DATA TO PROCESS: Begin
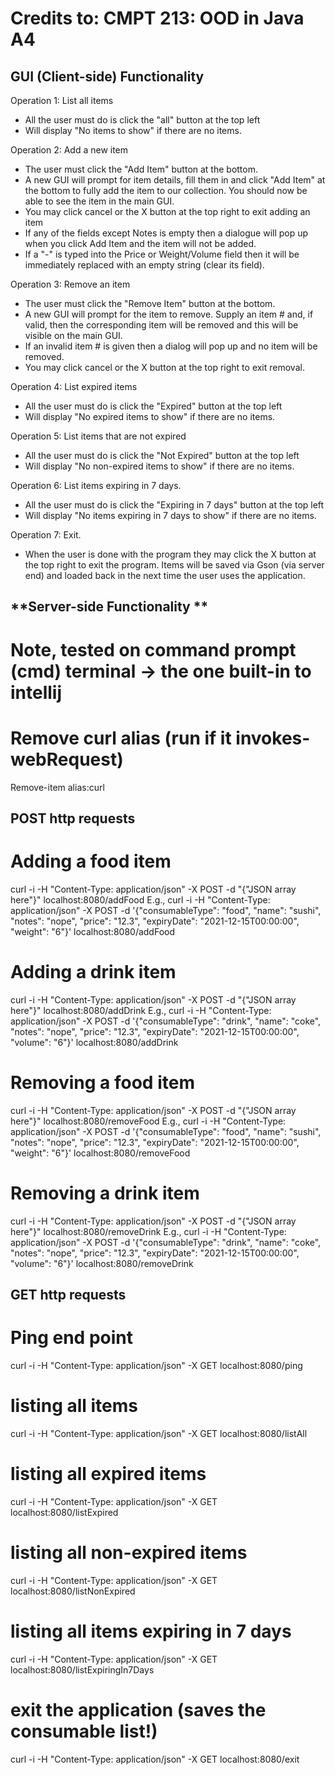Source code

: # Credits to: CMPT 213: OOD in Java A4

GUI (Client-side) Functionality
----------------------------------
Operation 1: List all items
- All the user must do is click the "all" button at the top left
- Will display "No items to show" if there are no items.

Operation 2: Add a new item
- The user must click the "Add Item" button at the bottom.
- A new GUI will prompt for item details, fill them in and click "Add Item" at the bottom
  to fully add the item to our collection. You should now be able to see the item in the main GUI.
- You may click cancel or the X button at the top right to exit adding an item
- If any of the fields except Notes is empty then a dialogue will pop up when you click
  Add Item and the item will not be added.
- If a "-" is typed into the Price or Weight/Volume field then it will be immediately replaced with
  an empty string (clear its field).

Operation 3: Remove an item
- The user must click the "Remove Item" button at the bottom.
- A new GUI will prompt for the item to remove. Supply an item # and, if valid,
  then the corresponding item will be removed and this will be visible on the main GUI.
- If an invalid item # is given then a dialog will pop up and no item will be removed.
- You may click cancel or the X button at the top right to exit removal.

Operation 4: List expired items
- All the user must do is click the "Expired" button at the top left
- Will display "No expired items to show" if there are no items.

Operation 5: List items that are not expired
- All the user must do is click the "Not Expired" button at the top left
- Will display "No non-expired items to show" if there are no items.

Operation 6: List items expiring in 7 days.
- All the user must do is click the "Expiring in 7 days" button at the top left
- Will display "No items expiring in 7 days to show" if there are no items.

Operation 7: Exit.
- When the user is done with the program they may click the X button at the top right
  to exit the program. Items will be saved via Gson (via server end) and loaded back in the next time
  the user uses the application.

**Server-side Functionality **
-------------------------------
# Note, tested on command prompt (cmd) terminal -> the one built-in to intellij

# Remove curl alias (run if it invokes-webRequest)
Remove-item alias:curl

POST http requests
-----------------
# Adding a food item
curl -i -H "Content-Type: application/json" -X POST -d "{"JSON array here"}" localhost:8080/addFood
E.g.,
curl -i -H "Content-Type: application/json" -X POST -d '{\"consumableType\": \"food\", \"name\": \"sushi\", \"notes\": \"nope\", \"price\": \"12.3\", \"expiryDate\": \"2021-12-15T00:00:00\", \"weight\": \"6\"}' localhost:8080/addFood

# Adding a drink item
curl -i -H "Content-Type: application/json" -X POST -d "{"JSON array here"}" localhost:8080/addDrink
E.g.,
curl -i -H "Content-Type: application/json" -X POST -d '{\"consumableType\": \"drink\", \"name\": \"coke\", \"notes\": \"nope\", \"price\": \"12.3\", \"expiryDate\": \"2021-12-15T00:00:00\", \"volume\": \"6\"}' localhost:8080/addDrink

# Removing a food item
curl -i -H "Content-Type: application/json" -X POST -d "{"JSON array here"}" localhost:8080/removeFood
E.g.,
curl -i -H "Content-Type: application/json" -X POST -d '{\"consumableType\": \"food\", \"name\": \"sushi\", \"notes\": \"nope\", \"price\": \"12.3\", \"expiryDate\": \"2021-12-15T00:00:00\", \"weight\": \"6\"}' localhost:8080/removeFood

# Removing a drink item
curl -i -H "Content-Type: application/json" -X POST -d "{"JSON array here"}" localhost:8080/removeDrink
E.g.,
curl -i -H "Content-Type: application/json" -X POST -d '{\"consumableType\": \"drink\", \"name\": \"coke\", \"notes\": \"nope\", \"price\": \"12.3\", \"expiryDate\": \"2021-12-15T00:00:00\", \"volume\": \"6\"}' localhost:8080/removeDrink

GET http requests
-----------------
# Ping end point
curl -i -H "Content-Type: application/json" -X GET localhost:8080/ping

# listing all items
curl -i -H "Content-Type: application/json" -X GET localhost:8080/listAll

# listing all expired items
curl -i -H "Content-Type: application/json" -X GET localhost:8080/listExpired

# listing all non-expired items
curl -i -H "Content-Type: application/json" -X GET localhost:8080/listNonExpired

# listing all items expiring in 7 days
curl -i -H "Content-Type: application/json" -X GET localhost:8080/listExpiringIn7Days

# exit the application (saves the consumable list!)
curl -i -H "Content-Type: application/json" -X GET localhost:8080/exit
DATA TO PROCESS: End
- **REQUIRED WORK**: Task for the records above: copy every line in which the word "program" occurs.

- **ANSWER TO THE EXERCISE**:
- When the user is done with the program they may click the X button at the top right
  to exit the program. Items will be saved via Gson (via server end) and loaded back in the next time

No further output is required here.